== Your assignment ==
Using the string "multiple" as the key, pull each matching line out of the records below.

== Given data ==
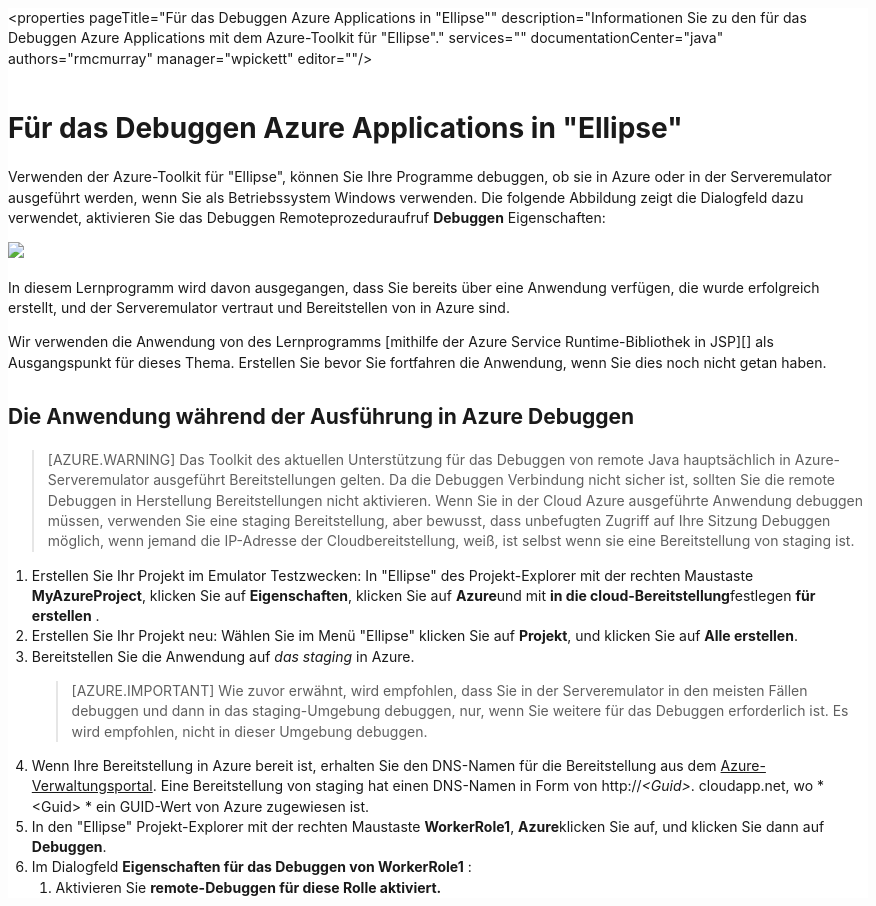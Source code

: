 <properties
    pageTitle="Für das Debuggen Azure Applications in "Ellipse""
    description="Informationen Sie zu den für das Debuggen Azure Applications mit dem Azure-Toolkit für "Ellipse"."
    services=""
    documentationCenter="java"
    authors="rmcmurray"
    manager="wpickett"
    editor=""/>

<tags
    ms.service="multiple"
    ms.workload="na"
    ms.tgt_pltfrm="multiple"
    ms.devlang="Java"
    ms.topic="article"
    ms.date="08/11/2016" 
    ms.author="robmcm"/>



# <a name="debugging-azure-applications-in-eclipse"></a>Für das Debuggen Azure Applications in "Ellipse" #

Verwenden der Azure-Toolkit für "Ellipse", können Sie Ihre Programme debuggen, ob sie in Azure oder in der Serveremulator ausgeführt werden, wenn Sie als Betriebssystem Windows verwenden. Die folgende Abbildung zeigt die Dialogfeld dazu verwendet, aktivieren Sie das Debuggen Remoteprozeduraufruf **Debuggen** Eigenschaften:

![][ic719504]

In diesem Lernprogramm wird davon ausgegangen, dass Sie bereits über eine Anwendung verfügen, die wurde erfolgreich erstellt, und der Serveremulator vertraut und Bereitstellen von in Azure sind.

Wir verwenden die Anwendung von des Lernprogramms [mithilfe der Azure Service Runtime-Bibliothek in JSP][] als Ausgangspunkt für dieses Thema. Erstellen Sie bevor Sie fortfahren die Anwendung, wenn Sie dies noch nicht getan haben.

## <a name="to-debug-your-application-while-running-in-azure"></a>Die Anwendung während der Ausführung in Azure Debuggen ##

>[AZURE.WARNING] Das Toolkit des aktuellen Unterstützung für das Debuggen von remote Java hauptsächlich in Azure-Serveremulator ausgeführt Bereitstellungen gelten. Da die Debuggen Verbindung nicht sicher ist, sollten Sie die remote Debuggen in Herstellung Bereitstellungen nicht aktivieren. Wenn Sie in der Cloud Azure ausgeführte Anwendung debuggen müssen, verwenden Sie eine staging Bereitstellung, aber bewusst, dass unbefugten Zugriff auf Ihre Sitzung Debuggen möglich, wenn jemand die IP-Adresse der Cloudbereitstellung, weiß, ist selbst wenn sie eine Bereitstellung von staging ist.

1. Erstellen Sie Ihr Projekt im Emulator Testzwecken: In "Ellipse" des Projekt-Explorer mit der rechten Maustaste **MyAzureProject**, klicken Sie auf **Eigenschaften**, klicken Sie auf **Azure**und mit **in die cloud-Bereitstellung**festlegen **für erstellen** .
1. Erstellen Sie Ihr Projekt neu: Wählen Sie im Menü "Ellipse" klicken Sie auf **Projekt**, und klicken Sie auf **Alle erstellen**.
1. Bereitstellen Sie die Anwendung auf *das staging* in Azure.
    >[AZURE.IMPORTANT] Wie zuvor erwähnt, wird empfohlen, dass Sie in der Serveremulator in den meisten Fällen debuggen und dann in das staging-Umgebung debuggen, nur, wenn Sie weitere für das Debuggen erforderlich ist. Es wird empfohlen, nicht in dieser Umgebung debuggen.
1. Wenn Ihre Bereitstellung in Azure bereit ist, erhalten Sie den DNS-Namen für die Bereitstellung aus dem [Azure-Verwaltungsportal][]. Eine Bereitstellung von staging hat einen DNS-Namen in Form von http://*&lt;Guid&gt;*. cloudapp.net, wo * &lt;Guid&gt; * ein GUID-Wert von Azure zugewiesen ist.
1. In den "Ellipse" Projekt-Explorer mit der rechten Maustaste **WorkerRole1**, **Azure**klicken Sie auf, und klicken Sie dann auf **Debuggen**.
1. Im Dialogfeld **Eigenschaften für das Debuggen von WorkerRole1** :
    1. Aktivieren Sie **remote-Debuggen für diese Rolle aktiviert.**

[Azure Java-Entwicklercenter]: http://go.microsoft.com/fwlink/?LinkID=699547
[Azure-Verwaltungsportal]: http://go.microsoft.com/fwlink/?LinkID=512959
[Azure-Toolkit für "Ellipse"]: http://go.microsoft.com/fwlink/?LinkID=699529
[Erstellen einer Hallo Welt Anwendungs Azure in "Ellipse"]: http://go.microsoft.com/fwlink/?LinkID=699533
[Installieren des Azure-Toolkits für "Ellipse"]: http://go.microsoft.com/fwlink/?LinkId=699546
[Verwenden der Azure Service Runtime-Bibliothek in JSP]: http://go.microsoft.com/fwlink/?LinkID=699551
[ic719504]: ./media/azure-toolkit-for-eclipse-debugging-azure-applications/ic719504.png
[ic551537]: ./media/azure-toolkit-for-eclipse-debugging-azure-applications/ic551537.png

== Result for this task ==
    ms.service="multiple"
    ms.tgt_pltfrm="multiple"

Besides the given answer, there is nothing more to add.